Today is Pi Day, because the date in American usage is 3/14, the first three digits of pi. I call it "American Pi Day" because in the UK (and most other countries) the date would be 14/3. This led me to thinking - could we designate a Pi Day with the UK date format? 3/14 would be the 14th month, which doesn't work. And 31/4 doesn't work either because April has only 30 days.
But what if we relaxed the date format somewhat, by allowing the numbers to wrap around to the next month or year? Then 3/14 would be the 3rd day of the "14th month", which would be the 2nd month of the following year, so 3 February. Or 31/4 would be the "31st of April" which is 1 May.

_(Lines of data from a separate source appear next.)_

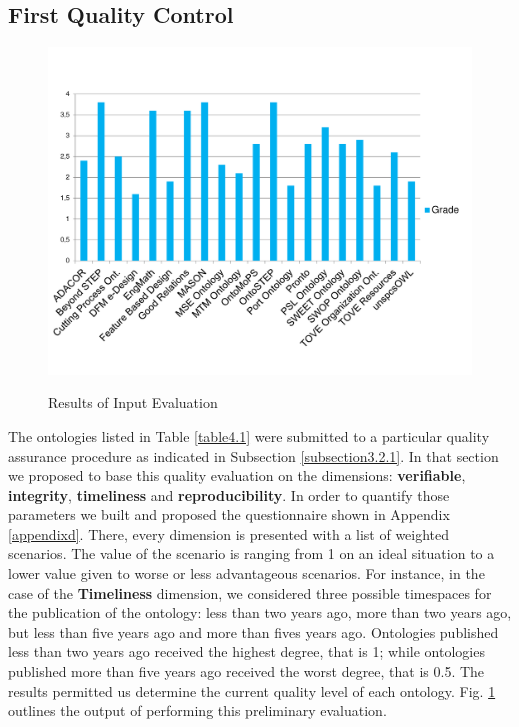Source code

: \subsection{First Quality Control}\label{subsection4.2.2}

\begin{figure}
	\begin{center}
		\includegraphics[scale=0.5]{figure-chapterIV/fig4-1.pdf}\\
		\caption{Results of Input Evaluation}
		\label{figure4-1}
	\end{center}
\end{figure}

The ontologies listed in Table \ref{table4.1} were submitted to a particular quality assurance procedure as indicated in Subsection \ref{subsection3.2.1}. In that section we proposed to base this quality evaluation on the dimensions: \textbf{verifiable}, \textbf{integrity},  \textbf{timeliness} and \textbf{reproducibility}. In order to quantify those parameters we built and proposed the questionnaire   shown in Appendix \ref{appendixd}. There, every dimension is presented with a list of weighted scenarios. The value of the scenario is ranging from 1 on an ideal situation to a lower value given to worse or less advantageous scenarios. For instance, in the case of the \textbf{Timeliness} dimension, we considered three possible timespaces for the publication of the ontology: less than two years ago, more than two years ago, but less than five years ago and more than fives years ago. Ontologies published less than two years ago received the highest degree, that is 1; while ontologies published more than five years ago received the worst degree, that is 0.5. The results permitted us determine the current quality level of each ontology. Fig. \ref{figure4-1} outlines the output of performing this preliminary evaluation. 

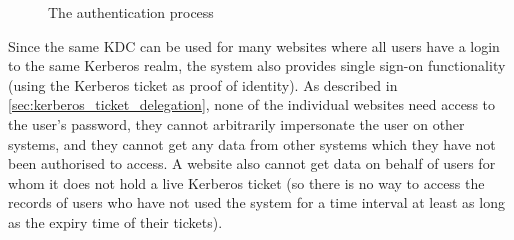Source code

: \documentclass[12pt]{report}
\begin{document}
\begin{figure}[h]
  \begin{center}
  \end{center}
  \caption{The authentication process}
  \label{fig:authentication_process}
\end{figure}

Since the same KDC can be used for many websites where all users have a login to the same Kerberos realm, the system also provides single sign-on functionality (using the Kerberos ticket as proof of identity). As described in \autoref{sec:kerberos_ticket_delegation}, none of the individual websites need access to the user's password, they cannot arbitrarily impersonate the user on other systems, and they cannot get any data from other systems which they have not been authorised to access. A website also cannot get data on behalf of users for whom it does not hold a live Kerberos ticket (so there is no way to access the records of users who have not used the system for a time interval at least as long as the expiry time of their tickets).
\end{document}
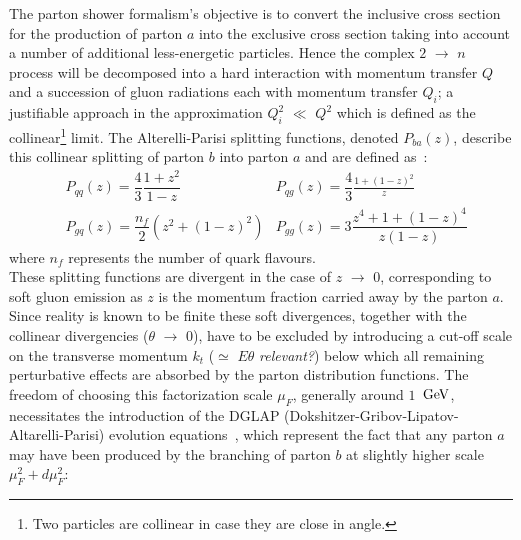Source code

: The parton shower formalism's objective is to convert the inclusive cross section for the production of parton $a$ into the exclusive cross section taking into account a number of additional less-energetic particles.
Hence the complex $2$ $\rightarrow$ $n$ process will be decomposed into a hard interaction with momentum transfer $Q$ and a succession of gluon radiations each with momentum transfer $Q_{i}$; a justifiable approach in the approximation $Q_{i}^{2}$ $\ll$ $Q^2$ which is defined as the collinear\footnote{Two particles are collinear in case they are close in angle.} limit. 
The Alterelli-Parisi splitting functions, denoted $P_{ba}(z)$, describe this collinear splitting of parton $b$ into parton $a$ and are defined as~\cite{}:
\begin{eqnarray}
 & P_{qq}(z) = \dfrac{4}{3} \dfrac{1+z^{2}}{1-z}    & P_{qg}(z) = \dfrac{4}{3} \frac{1+(1-z)^{2}}{z} \\
 & P_{gq}(z) = \dfrac{n_{f}}{2} (z^{2} + (1-z)^{2}) & P_{gg}(z) = 3 \dfrac{z^{4}+1+(1-z)^{4}}{z(1-z)}
\end{eqnarray}
where $n_{f}$ represents the number of quark flavours.
\\
These splitting functions are divergent in the case of $z$ $\rightarrow$ $0$, corresponding to soft gluon emission as $z$ is the momentum fraction carried away by the parton $a$. 
Since reality is known to be finite these soft divergences, together with the collinear divergencies ($\theta$ $\rightarrow$ $0$), have to be excluded by introducing a cut-off scale on the transverse momentum $k_{t}$ ($\simeq$ $E\theta$ \textit{relevant?}) below which all remaining perturbative effects are absorbed by the parton distribution functions. 
The freedom of choosing this factorization scale $\mu_{F}$, generally around $1$ $\, \mathrm{GeV}$, necessitates the introduction of the DGLAP (Dokshitzer-Gribov-Lipatov-Altarelli-Parisi) evolution equations~\cite{}, which represent the fact that any parton $a$ may have been produced by the branching of parton $b$ at slightly higher scale $\mu_{F}^2 + d\mu_{F}^2$:\\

This relaxed method of specifying dates allows us to find more special dates than we can with the normal format. 11/11/11 (11 November 2011, in both formats, as well as the quite common yy/mm/dd format) was very special, but that pattern ends there, unless we use our relaxed notation, when we get:
22/22/22 22 October 2023
33/33/33 3 October 2035
44/44/44 13 September 2047
55/55/55 24 August 2059
66/66/66 5 August 2071
77/77/77 16 July 2083
88/88/88 27 June 2095
99/99/99 7 June 2107
And finally, we can even do 00/00/00 by counting backwards: this would be 30 November 1999.